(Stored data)
-.-.-

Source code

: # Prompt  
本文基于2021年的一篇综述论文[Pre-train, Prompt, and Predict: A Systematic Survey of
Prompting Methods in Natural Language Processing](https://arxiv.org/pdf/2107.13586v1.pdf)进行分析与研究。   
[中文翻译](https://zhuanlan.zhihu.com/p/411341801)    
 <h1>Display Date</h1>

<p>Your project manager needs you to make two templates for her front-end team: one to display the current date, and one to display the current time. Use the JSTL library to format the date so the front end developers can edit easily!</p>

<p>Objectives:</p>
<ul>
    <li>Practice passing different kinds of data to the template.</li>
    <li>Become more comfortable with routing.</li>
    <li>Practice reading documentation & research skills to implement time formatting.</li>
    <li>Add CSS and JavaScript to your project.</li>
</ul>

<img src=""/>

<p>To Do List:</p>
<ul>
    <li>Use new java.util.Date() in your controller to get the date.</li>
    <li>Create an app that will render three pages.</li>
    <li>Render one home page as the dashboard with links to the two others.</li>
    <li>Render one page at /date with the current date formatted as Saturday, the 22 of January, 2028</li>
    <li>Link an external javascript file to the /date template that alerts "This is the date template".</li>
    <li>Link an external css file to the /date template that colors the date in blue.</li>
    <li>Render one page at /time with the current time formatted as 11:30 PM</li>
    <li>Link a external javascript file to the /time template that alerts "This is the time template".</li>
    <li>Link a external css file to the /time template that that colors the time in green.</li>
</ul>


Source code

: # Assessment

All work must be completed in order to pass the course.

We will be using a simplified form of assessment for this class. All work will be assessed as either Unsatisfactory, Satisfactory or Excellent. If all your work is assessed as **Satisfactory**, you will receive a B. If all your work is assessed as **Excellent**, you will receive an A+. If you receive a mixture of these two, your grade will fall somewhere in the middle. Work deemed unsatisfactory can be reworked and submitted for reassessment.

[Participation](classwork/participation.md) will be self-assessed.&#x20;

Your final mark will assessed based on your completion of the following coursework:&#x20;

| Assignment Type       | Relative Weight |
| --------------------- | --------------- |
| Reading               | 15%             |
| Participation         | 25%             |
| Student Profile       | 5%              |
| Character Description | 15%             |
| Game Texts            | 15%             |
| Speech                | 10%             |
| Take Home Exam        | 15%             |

-.-.-

A single number is requested: the count of lines in the data that hold "project".

**WORKED SOLUTION:** 2